Parallel Execution

PX makes distributed computing feel like writing standard UNIX-style programs. You write code that reads from stdin or files and writes to stdout or files. PX handles the rest: spinning up cloud nodes, partitioning inputs, and running your code in parallel.

How PX Partitions Work

By default, PX assumes your input data is partitionable and automatically partitions it using a simple round-robin algorithm based on either input lines or input files.

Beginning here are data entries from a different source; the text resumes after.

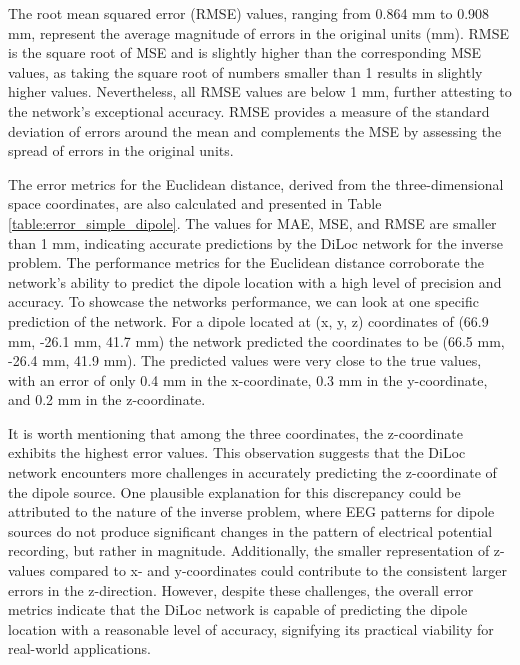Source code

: \documentclass[a4paper, UKenglish, 11pt]{uiomaster}
\begin{document}
The root mean squared error (RMSE) values, ranging from 0.864 mm to 0.908 mm, represent the average magnitude of errors in the original units (mm). RMSE is the square root of MSE and is slightly higher than the corresponding MSE values, as taking the square root of numbers smaller than 1 results in slightly higher values. Nevertheless, all RMSE values are below 1 mm, further attesting to the network's exceptional accuracy. RMSE provides a measure of the standard deviation of errors around the mean and complements the MSE by assessing the spread of errors in the original units.

The error metrics for the Euclidean distance, derived from the three-dimensional space coordinates, are also calculated and presented in Table \ref{table:error_simple_dipole}. The values for MAE, MSE, and RMSE are smaller than 1 mm, indicating accurate predictions by the DiLoc network for the inverse problem. The performance metrics for the Euclidean distance corroborate the network's ability to predict the dipole location with a high level of precision and accuracy. To showcase the networks performance, we can look at one specific prediction of the network. For a dipole located at (x, y, z) coordinates of (66.9 mm, -26.1 mm, 41.7 mm) the network predicted the coordinates to be (66.5 mm, -26.4 mm, 41.9 mm). The predicted values were very close to the true values, with an error of only 0.4 mm in the x-coordinate, 0.3 mm in the y-coordinate, and 0.2 mm in the z-coordinate.

It is worth mentioning that among the three coordinates, the z-coordinate exhibits the highest error values. This observation suggests that the DiLoc network encounters more challenges in accurately predicting the z-coordinate of the dipole source. One plausible explanation for this discrepancy could be attributed to the nature of the inverse problem, where EEG patterns for dipole sources do not produce significant changes in the pattern of electrical potential recording, but rather in magnitude. Additionally, the smaller representation of z-values compared to x- and y-coordinates could contribute to the consistent larger errors in the z-direction. However, despite these challenges, the overall error metrics indicate that the DiLoc network is capable of predicting the dipole location with a reasonable level of accuracy, signifying its practical viability for real-world applications.
\end{document}
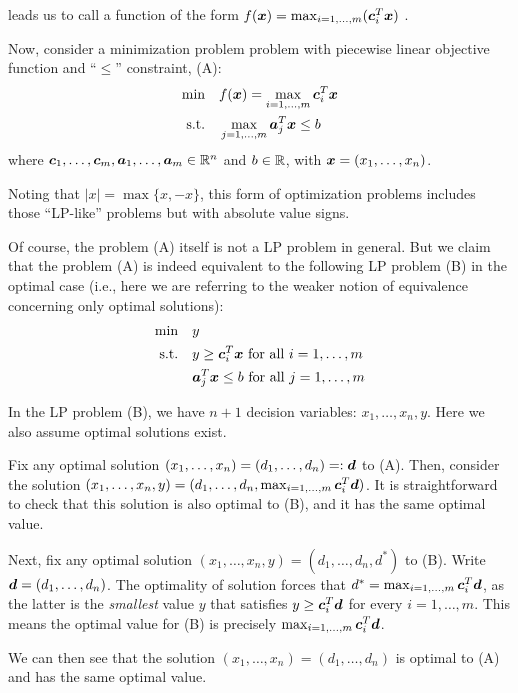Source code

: \begin{enumerate}
 leads us to call a function of the form
\(f(\bm{x})=\max_{i=1,\dotsc,m}(\bm{c}_i^{T}\bm{x})\) .

Now, consider a minimization problem problem with piecewise linear
objective function and ``\(\leq\)'' constraint, (A):
\begin{align*}
\text{min}\quad&f(\bm{x})=\max_{i=1,\dotsc,m}\bm{c}_i^{T}\bm{x} \\
\text{s.t.}\quad&\max_{j=1,\dotsc,m}\bm{a}_j^{T}\bm{x}\le b
\end{align*}
where \(\bm{c}_1,\dotsc,\bm{c}_m,\bm{a}_1,\dotsc,\bm{a}_m\in\mathbb{R}^n\) and
\(b\in\mathbb{R}\), with \(\bm{x}=(x_1,\dotsc,x_n)\).
\begin{note}
Noting that \(|x|=\max\{x,-x\}\), this form of optimization problems includes
those ``LP-like'' problems but with absolute value signs.
\end{note}
Of course, the problem (A) itself is not a LP problem in general.  But we claim
that the problem (A) is indeed equivalent to the following LP problem (B) in
the optimal case (i.e., here we are referring to the weaker notion of
equivalence concerning only optimal solutions):
\begin{align*}
\text{min}\quad&y \\
\text{s.t.}\quad&y\ge \bm{c}_i^{T}\bm{x}\text{ for all \(i=1,\dotsc,m\)} \\
\quad&\bm{a}_j^{T}\bm{x}\le b\text{ for all \(j=1,\dotsc,m\)}
\end{align*}
\begin{note}
In the LP problem (B), we have \(n+1\) decision variables:
\(x_1,\dotsc,x_n,y\). Here we also assume optimal solutions exist.
\end{note}

\begin{pf}
Fix any optimal solution \((x_1,\dotsc,x_n)=(d_1,\dotsc,d_n)=:\bm{d}\) to
(A). Then, consider the solution
\((x_1,\dotsc,x_n,y)=(d_1,\dotsc,d_n,\max_{i=1,\dotsc,m}\bm{c}_i^{T}\bm{d})\).
It is straightforward to check that this solution is also optimal to (B), and
it has the same optimal value.

Next, fix any optimal solution \((x_1,\dotsc,x_n,y)=(d_1,\dotsc,d_n,d^*)\) to
(B).  Write \(\bm{d}=(d_1,\dotsc,d_n)\). The optimality of solution forces
that \(d^*=\max_{i=1,\dotsc,m}\bm{c}_i^{T}\bm{d}\), as the latter is the
\emph{smallest} value \(y\) that satisfies \(y\ge\bm{c}_i^{T}\bm{d}\) for
every \(i=1,\dotsc,m\). This means the optimal value for (B) is precisely
\(\max_{i=1,\dotsc,m}\bm{c}_i^{T}\bm{d}\).


We can then see that the solution \((x_1,\dotsc,x_n)=(d_1,\dotsc,d_n)\) is
optimal to (A) and has the same optimal value.
\end{pf}
\end{enumerate}

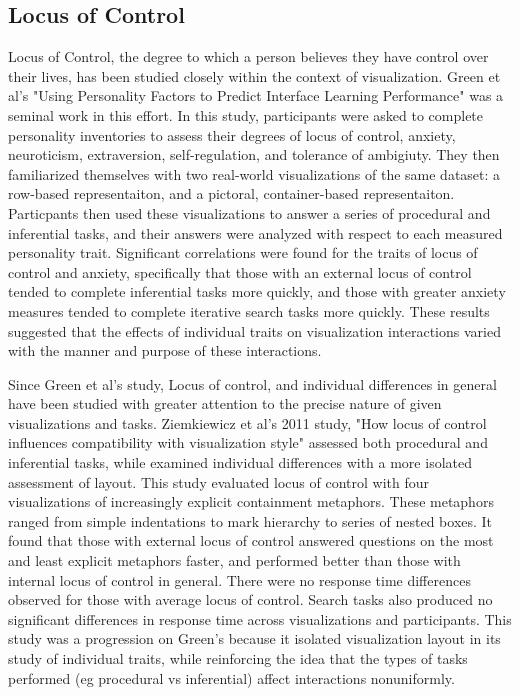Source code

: \documentclass[conference]{IEEEtran}
\begin{document}
\subsection{Locus of Control}\label{LocusOfControl}
Locus of Control, the degree to which a person believes they
have control over their lives, has been studied closely
within the context of visualization. Green et al's 
"Using Personality Factors to Predict Interface Learning Performance"
was a seminal work in this effort. In this study,
participants were asked to complete personality inventories
to assess their degrees of locus of control, anxiety, neuroticism, 
extraversion, self-regulation, and tolerance of ambigiuty. They then
familiarized themselves with two real-world visualizations of the same dataset:
a row-based representaiton, and a pictoral, container-based representaiton.
Particpants then used these visualizations to answer a series of
procedural and inferential tasks, and their answers were analyzed with
respect to each measured personality trait. Significant correlations
were found for the traits of locus of control and anxiety, specifically that
those with an external locus of control tended to complete inferential tasks
more quickly, and those with greater anxiety measures tended to complete
iterative search tasks more quickly\cite{Green2010UsingPF}. These results suggested that the effects
of individual traits on visualization interactions varied with the manner and
purpose of these interactions. 

Since Green et al's study, Locus of control, and
individual differences in general have been studied with greater attention
to the precise nature of given visualizations and tasks. Ziemkiewicz et al's 
2011 study, "How locus of control influences compatibility with visualization style" assessed both procedural and inferential tasks, while
examined individual differences with a more isolated assessment of layout.
This study evaluated locus of control with four visualizations of increasingly
explicit containment metaphors. These metaphors ranged from simple indentations
to mark hierarchy to series of nested boxes. It found that those with external
locus of control answered questions on the most and least explicit metaphors
faster, and performed better than those with internal locus of control in
general. There were no response time differences observed for those with
average locus of control. Search tasks also produced no significant differences
in response time across visualizations and participants\cite{Ziemkiewicz}.
This study was a progression on Green's because it isolated visualization layout
in its study of individual traits, while reinforcing the idea that the types of
tasks performed (eg procedural vs inferential) affect interactions nonuniformly.
\end{document}
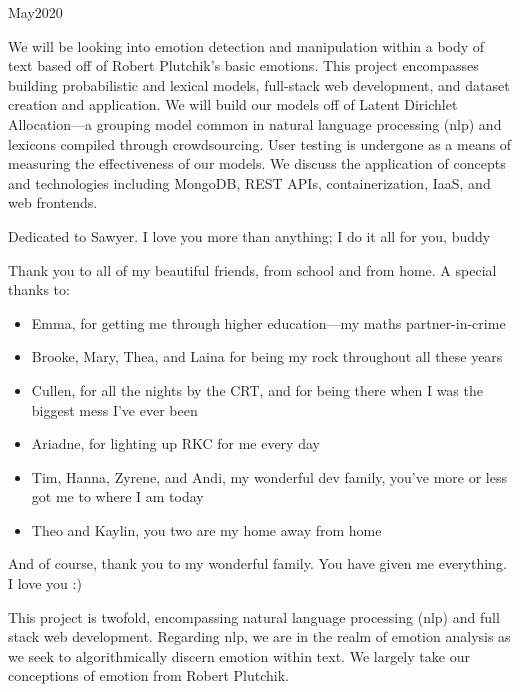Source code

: \documentclass[11pt, twoside, reqno]{book}
\begin{document}
    {May}{2020}

\abstr
We will be looking into emotion detection and manipulation within a body of text based off of Robert Plutchik's basic emotions. This project encompasses building probabilistic and lexical models, full-stack web development, and dataset creation and application. We will build our models off of Latent Dirichlet Allocation—a grouping model common in natural language processing (nlp) and lexicons compiled through crowdsourcing. User testing is undergone as a means of measuring the effectiveness of our models. We discuss the application of concepts and technologies including MongoDB, REST APIs, containerization, IaaS, and web frontends.

\tableofcontents

\dedic

Dedicated to Sawyer. I love you more than anything; I do it all for you, buddy

\acknowl

Thank you to all of my beautiful friends, from school and from home. A special thanks to:

\begin{itemize}
  \item Emma, for getting me through higher education—my maths partner-in-crime
  \item Brooke, Mary, Thea, and Laina for being my rock throughout all these years
  \item  Cullen, for all the nights by the CRT, and for being there when I was the biggest mess I've ever been
  \item  Ariadne, for lighting up RKC for me every day
  \item Tim, Hanna, Zyrene, and Andi, my wonderful dev family, you've more or less got me to where I am today
  \item Theo and Kaylin, you two are my home away from home
\end{itemize}

And of course, thank you to my wonderful family. You have given me everything. I love you :)

\startmain

\intro

This project is twofold, encompassing natural language processing (nlp) and full stack web development. Regarding nlp, we are in the realm of emotion analysis as we seek to algorithmically discern emotion within text. We largely take our conceptions of emotion from Robert Plutchik.
\end{document}
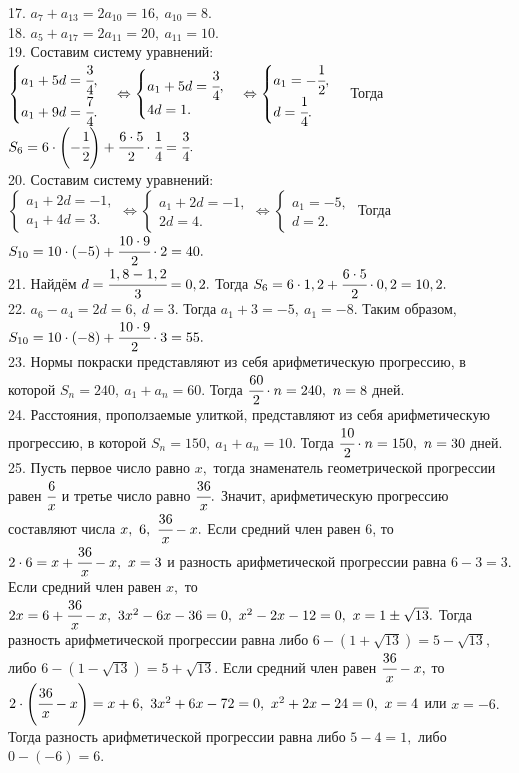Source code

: \documentclass[12pt]{article}
\begin{document}
17. $a_7+a_{13}=2a_{10}=16,\ a_{10}=8.$\\
18. $a_5+a_{17}=2a_{11}=20,\ a_{11}=10.$\\
19. Составим систему уравнений: $\begin{cases}a_1+5d=\cfrac{3}{4},\\a_1+9d=\cfrac{7}{4}.\end{cases}\Leftrightarrow\begin{cases}a_1+5d=\cfrac{3}{4},\\4d=1.\end{cases}
\Leftrightarrow\begin{cases}a_1=-\cfrac{1}{2},\\d=\cfrac{1}{4}.\end{cases}$ Тогда $S_6=6\cdot\left(-\cfrac{1}{2}\right)+\cfrac{6\cdot5}{2}\cdot\cfrac{1}{4}=\cfrac{3}{4}.$\\
20. Составим систему уравнений: $\begin{cases}a_1+2d=-1,\\a_1+4d=3.\end{cases}\Leftrightarrow\begin{cases}a_1+2d=-1,\\2d=4.\end{cases}
\Leftrightarrow\begin{cases}a_1=-5,\\d=2.\end{cases}$ Тогда $S_{10}=10\cdot\left(-5\right)+\cfrac{10\cdot9}{2}\cdot2=40.$\\
21. Найдём $d=\cfrac{1,8-1,2}{3}=0,2.$ Тогда $S_6=6\cdot1,2+\cfrac{6\cdot5}{2}\cdot0,2=10,2.$\\
22. $a_6-a_4=2d=6,\ d=3.$ Тогда $a_1+3=-5,\ a_1=-8.$ Таким образом, $S_{10}=10\cdot(-8)+\cfrac{10\cdot9}{2}\cdot3=55.$\\
23. Нормы покраски представляют из себя арифметическую прогрессию, в которой $S_n=240,\ a_1+a_n=60.$ Тогда $\cfrac{60}{2}\cdot n=240,\ n=8$ дней.\\
24. Расстояния, проползаемые улиткой, представляют из себя арифметическую прогрессию, в которой $S_n=150,\ a_1+a_n=10.$ Тогда $\cfrac{10}{2}\cdot n=150,\ n=30$ дней.\\
25. Пусть первое число равно $x,$ тогда знаменатель геометрической прогрессии равен $\cfrac{6}{x}$ и третье число равно $\cfrac{36}{x}.$ Значит, арифметическую прогрессию составляют числа $x,\ 6,\ \cfrac{36}{x}-x.$ Если средний член равен 6, то $2\cdot6=x+\cfrac{36}{x}-x,\ x=3$ и разность арифметической прогрессии равна $6-3=3.$ Если средний член равен $x,$ то $2x=6+\cfrac{36}{x}-x,\ 3x^2-6x-36=0,\ x^2-2x-12=0,\ x=1\pm\sqrt{13}.$ Тогда разность арифметической прогрессии равна либо $6-(1+\sqrt{13})=5-\sqrt{13},$ либо $6-(1-\sqrt{13})=5+\sqrt{13}.$ Если средний член равен $\cfrac{36}{x}-x,$ то $2\cdot\left(\cfrac{36}{x}-x\right)=x+6,\ 3x^2+6x-72=0,\ x^2+2x-24=0,\ x=4$ или $x=-6.$ Тогда разность арифметической прогрессии равна либо $5-4=1,$ либо $0-(-6)=6.$\\
\end{document}
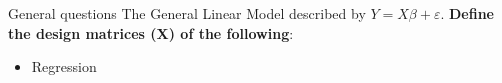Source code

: \documentclass{beamer}
\begin{document}
\begin{frame}{General questions}
  The General Linear Model described by $Y=X\beta+\varepsilon$. \textbf{Define the design matrices (X) of the following}:

  \begin{itemize}
    \item Regression
  \end{itemize}

\end{frame}
\end{document}
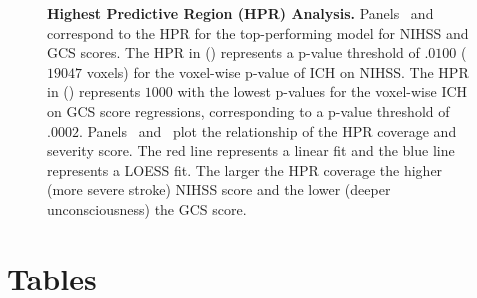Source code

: \documentclass[10pt]{article}\usepackage[]{graphicx}\usepackage[]{color}
\begin{document}
\begin{figure}[H]
\centering
  \hfill
  \subfloat{
 \label{pvals:nihss}
 }
  \hfill
  \subfloat{
 \label{pvals:gcs}
 } 
 \newline
  \hfill
  \subfloat{
 \label{pvals:regnihss}
 }
  \hfill
  \subfloat{
 \label{pvals:reggcs}
 } 
 \newline 
  \caption{{\bf Highest Predictive Region (HPR) Analysis.}  Panels~\protect{} and~\protect{} correspond to the HPR for the top-performing model for NIHSS and GCS scores.  The HPR in (\protect{}) represents a p-value threshold of $.0100$ ($19047$ voxels) for the voxel-wise p-value of ICH on NIHSS. The HPR in (\protect{}) represents $1000$ with the lowest p-values for the voxel-wise ICH on GCS score regressions, corresponding to a p-value threshold of $.0002$.
    Panels~\protect{} and~\protect{} plot the relationship of the HPR coverage and severity score.  The red line represents a linear fit and the blue line represents a LOESS fit.  The larger the HPR coverage the higher (more severe stroke) NIHSS score and the lower (deeper unconsciousness) the GCS score.  
}
  \label{f:roi}
\end{figure}





\newpage

\section{Tables}












% 









% 










%





\clearpage
\newpage
\end{document}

Example: Processing 60,000 Images

Let's say you have:

• 60,000 image files to process
• 2 cloud nodes
• 4 CPUs per node
• Total: 8 available cores

PX will:

1. Spin up 8 copies of your Python process (one per core)
2. Distribute 4 processes per node
3. Feed 7,500 files to each process

This is similar in principle to how GNU parallel works locally, but scaled across cloud infrastructure.

Process Parallelism

The default is 1:1 process parallelism per core. However, you can control job parallelism with the -p parameter:

px run -p 16 'python process.py'

For I/O-bound workloads, it often makes sense to double or triple the number of processes beyond the core count to take advantage of I/O interleaving.

Job Scheduling

PX uses a simple but effective job queue:

• The "head node" receives job submissions from clients
• Each job is instantly scheduled to the cluster
• If another job is running, new jobs enter a FIFO queue
• Jobs push input data partitions directly to running processes over the cluster LAN

Pleasingly Parallel Workloads

PX works best with "pleasingly parallel" (sometimes called "embarrassingly parallel") workloads:

• Processes that read stdin and produce stdout without network calls
• Processes that read files as inputs and produce different files as outputs
• Tasks that don't require coordination between parallel instances

What Makes Code Pleasingly Parallel?

A Linux process is naturally parallel and idempotent when it:

• Processes independent inputs (files, lines, records)
• Produces independent outputs
• Doesn't talk to external systems (databases, KV stores, APIs)
• Doesn't maintain shared state

Understanding Idempotency

When running distributed workloads, idempotency matters. Your code should produce the same result whether it runs once or multiple times on the same input.

Issues arise when programs:

• Talk to databases or KV stores
• Call external APIs
• Maintain shared state across instances
• Use non-deterministic operations

PX is designed for workloads where each parallel instance operates independently on its partition of the data.